Berman worked on the Cranes for Community Healing Project during the pandemic, a project that inspired people across the country to send paper cranes to Colorado. She’s now happy to work alongside Fennell, whom she calls her art mentor. She has always wanted to do a large art installation, and she knew of her fellow artist’s work from large projects Fennell has done at hospitals across the state. The pair were connected through a social media post and share what they call a deep passion for fostering community through creativity.

“I have a tough time just sitting by. I think it’s easy to fall into the spiral of despair or think there’s nothing we can do to change anything. I have done projects like this before and seen that it doesn’t take a whole lot of work if you have something to do that feels positive. People feel empowered to do other good things too,” says Berman.

Their hope is that people who meet during the event—working side by side on a common goal or uncovering the project’s deeper meaning—will find empowerment through a shared sense of purpose and connection.

Clay poppies line the dining room of Carol Fennell’s home. The purple poppy project has been moved to its home outside Stanley Marketplace.

“We’ll have all the names of the people who participated, if they want to be on the sign, and they can come and show their family the poppies that they painted. And then they might bump into another person who is showing their family, and then they start talking. We think it has the potential for it to go on past us, and it keeps building,” says Berman.

An example of poppies that are mounted on bamboo sticks and painted purple by the two artists.

The women are planning for the installation to be permanent but will wait to see how the poppies hold up during the Colorado winter. The flowers might need to be moved or taken down until spring or placed at a different location at the marketplace.

Eventually, the artists would love to see a traveling purple poppy display along Westerly Creek or the Sand Creek Regional Greenway in northeast Denver. For now, they will focus their passion and poppies on the Stanley Marketplace location by the bridge that crosses the creek behind the building.

Fennell is excited to see the project happening from beginning to end.
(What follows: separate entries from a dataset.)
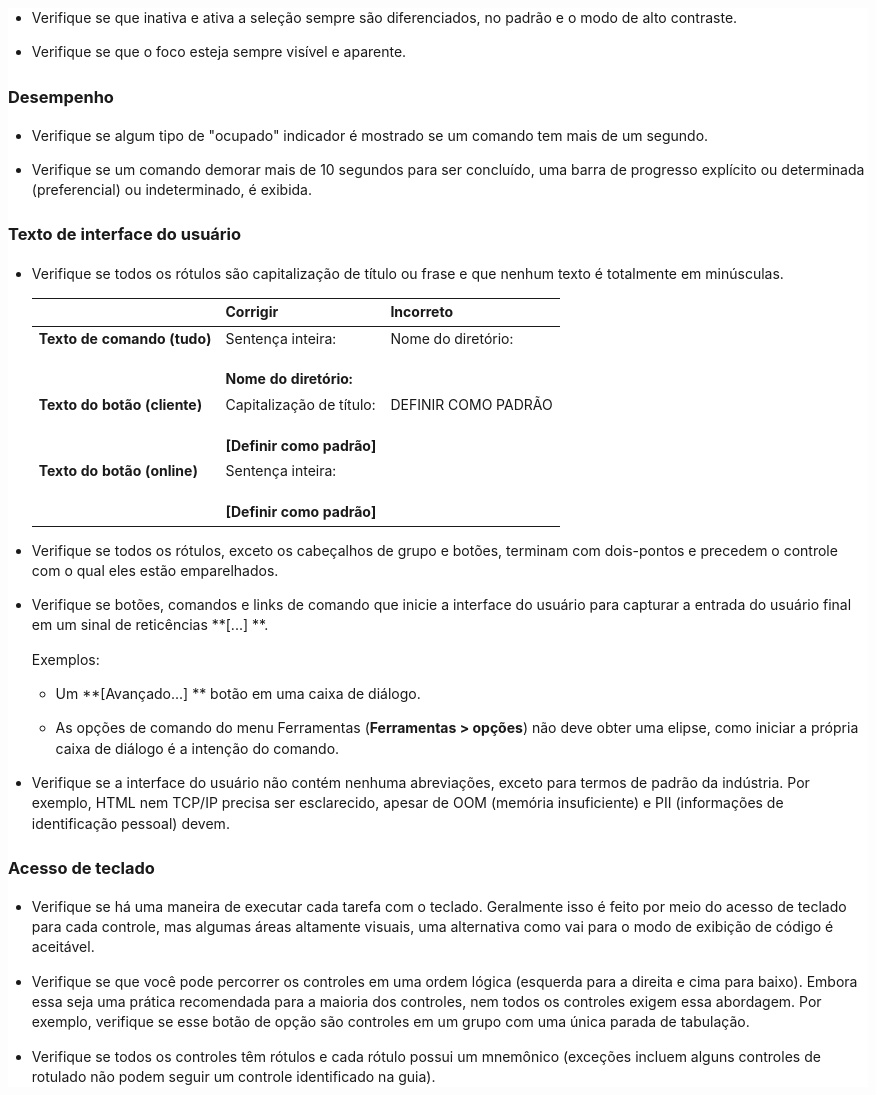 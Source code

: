 -   Verifique se que inativa e ativa a seleção sempre são diferenciados, no padrão e o modo de alto contraste.  
  
-   Verifique se que o foco esteja sempre visível e aparente.  
  
### <a name="performance"></a>Desempenho  
  
-   Verifique se algum tipo de "ocupado" indicador é mostrado se um comando tem mais de um segundo.  
  
-   Verifique se um comando demorar mais de 10 segundos para ser concluído, uma barra de progresso explícito ou determinada (preferencial) ou indeterminado, é exibida.  
  
### <a name="ui-text"></a>Texto de interface do usuário  
  
-   Verifique se todos os rótulos são capitalização de título ou frase e que nenhum texto é totalmente em minúsculas.  
  
    ||Corrigir|Incorreto|  
    |-|-------------|---------------|  
    |**Texto de comando (tudo)**|Sentença inteira:<br /><br /> **Nome do diretório:**|Nome do diretório:|  
    |**Texto do botão (cliente)**|Capitalização de título:<br /><br /> **[Definir como padrão]**|DEFINIR COMO PADRÃO|  
    |**Texto do botão (online)**|Sentença inteira:<br /><br /> **[Definir como padrão]**||  
  
-   Verifique se todos os rótulos, exceto os cabeçalhos de grupo e botões, terminam com dois-pontos e precedem o controle com o qual eles estão emparelhados.  
  
-   Verifique se botões, comandos e links de comando que inicie a interface do usuário para capturar a entrada do usuário final em um sinal de reticências **[...] **.  
  
     Exemplos:  
  
    -   Um **[Avançado...] ** botão em uma caixa de diálogo.  
  
    -   As opções de comando do menu Ferramentas (**Ferramentas > opções**) não deve obter uma elipse, como iniciar a própria caixa de diálogo é a intenção do comando.  
  
-   Verifique se a interface do usuário não contém nenhuma abreviações, exceto para termos de padrão da indústria. Por exemplo, HTML nem TCP/IP precisa ser esclarecido, apesar de OOM (memória insuficiente) e PII (informações de identificação pessoal) devem.  
  
### <a name="keyboard-access"></a>Acesso de teclado  
  
-   Verifique se há uma maneira de executar cada tarefa com o teclado. Geralmente isso é feito por meio do acesso de teclado para cada controle, mas algumas áreas altamente visuais, uma alternativa como vai para o modo de exibição de código é aceitável.  
  
-   Verifique se que você pode percorrer os controles em uma ordem lógica (esquerda para a direita e cima para baixo). Embora essa seja uma prática recomendada para a maioria dos controles, nem todos os controles exigem essa abordagem. Por exemplo, verifique se esse botão de opção são controles em um grupo com uma única parada de tabulação.  
  
-   Verifique se todos os controles têm rótulos e cada rótulo possui um mnemônico (exceções incluem alguns controles de rotulado não podem seguir um controle identificado na guia).  
   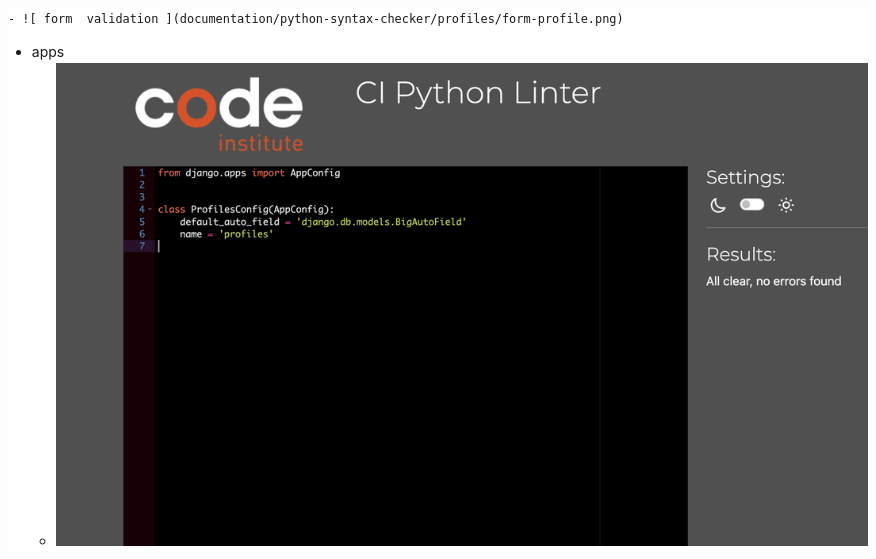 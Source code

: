     - ![ form  validation ](documentation/python-syntax-checker/profiles/form-profile.png)
  - apps
    - ![ context  validation ](documentation/python-syntax-checker/profiles/apps-profile.png)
“If we can just touch one person and bring change that would be exciting for me, to bring out one person who finds some unity.” Unity and the ability to listen to others. “We have our minds set on what we think is right and don’t pay attention all the time. I’d love to just see people around that table listening to one another,” adds Fennell.

The women say they’re not trying to make a “giant political statement” with the poppy project. They’re trying to do something small at a personal level that they believe can ultimately affect the future, a future where there is always potential for new beginnings and growth.